Parameter optimizing method of neural network and computing apparatus
A parameter optimizing method of a neural network and a computing apparatus are provided. A shared filter is obtained, and the shared filter includes multiple shared weights. Those shared weights are assigned to multiple sub-filters. Each sub-filter corresponds to one of multiple channels. Each sub-filter includes multiple sub-weights. The size of each sub-filter is smaller than or equal to the size of the shared filter. The sub-weights of each sub-filter are generated according to the assigned shared weight. The sub-filters of those channels are used to be computed with one or more pieces of input data respectively. Thereby, checkerboard artifacts may be reduced or avoided.

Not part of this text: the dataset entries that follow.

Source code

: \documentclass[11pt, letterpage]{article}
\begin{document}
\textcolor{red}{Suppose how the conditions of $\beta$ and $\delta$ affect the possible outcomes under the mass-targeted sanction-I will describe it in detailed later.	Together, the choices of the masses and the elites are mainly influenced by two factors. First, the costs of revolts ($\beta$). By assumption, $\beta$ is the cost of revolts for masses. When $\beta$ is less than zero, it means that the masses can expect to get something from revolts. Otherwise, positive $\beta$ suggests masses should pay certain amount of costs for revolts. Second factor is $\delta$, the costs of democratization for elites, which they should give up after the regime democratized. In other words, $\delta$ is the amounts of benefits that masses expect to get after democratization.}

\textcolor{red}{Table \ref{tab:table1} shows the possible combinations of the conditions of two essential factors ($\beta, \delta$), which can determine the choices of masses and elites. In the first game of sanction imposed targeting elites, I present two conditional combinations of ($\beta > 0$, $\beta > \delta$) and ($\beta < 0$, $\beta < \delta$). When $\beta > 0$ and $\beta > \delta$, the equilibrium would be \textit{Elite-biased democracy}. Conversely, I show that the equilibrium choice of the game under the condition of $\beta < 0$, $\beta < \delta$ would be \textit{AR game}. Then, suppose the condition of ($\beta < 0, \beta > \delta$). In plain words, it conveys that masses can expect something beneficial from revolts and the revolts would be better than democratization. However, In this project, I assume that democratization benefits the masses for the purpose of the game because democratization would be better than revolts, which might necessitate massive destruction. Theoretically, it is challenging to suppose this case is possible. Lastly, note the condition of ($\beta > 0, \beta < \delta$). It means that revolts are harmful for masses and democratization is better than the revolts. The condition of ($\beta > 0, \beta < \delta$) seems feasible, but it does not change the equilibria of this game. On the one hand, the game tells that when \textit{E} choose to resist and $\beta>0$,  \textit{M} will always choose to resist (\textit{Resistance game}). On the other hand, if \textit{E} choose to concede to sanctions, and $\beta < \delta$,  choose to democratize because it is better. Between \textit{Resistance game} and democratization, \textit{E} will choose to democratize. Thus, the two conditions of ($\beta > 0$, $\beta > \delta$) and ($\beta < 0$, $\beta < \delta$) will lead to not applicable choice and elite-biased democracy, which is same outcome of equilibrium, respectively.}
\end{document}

1 . A parameter optimizing method of a neural network, comprising:
obtaining a shared filter, wherein the shared filter comprises a plurality of shared weights;
assigning the shared weights to a plurality of sub-filters, wherein each of the sub-filters corresponds to one of a plurality of channels, each of the sub-filters comprises a plurality of sub-weights, and a size of each of the sub-filters is smaller than or equal to a size of the shared filter;
generating the sub-weights of each of the sub-filters according to assigned shared weights; and
performing a computation with at least one input data by using the sub-filters of the channels respectively.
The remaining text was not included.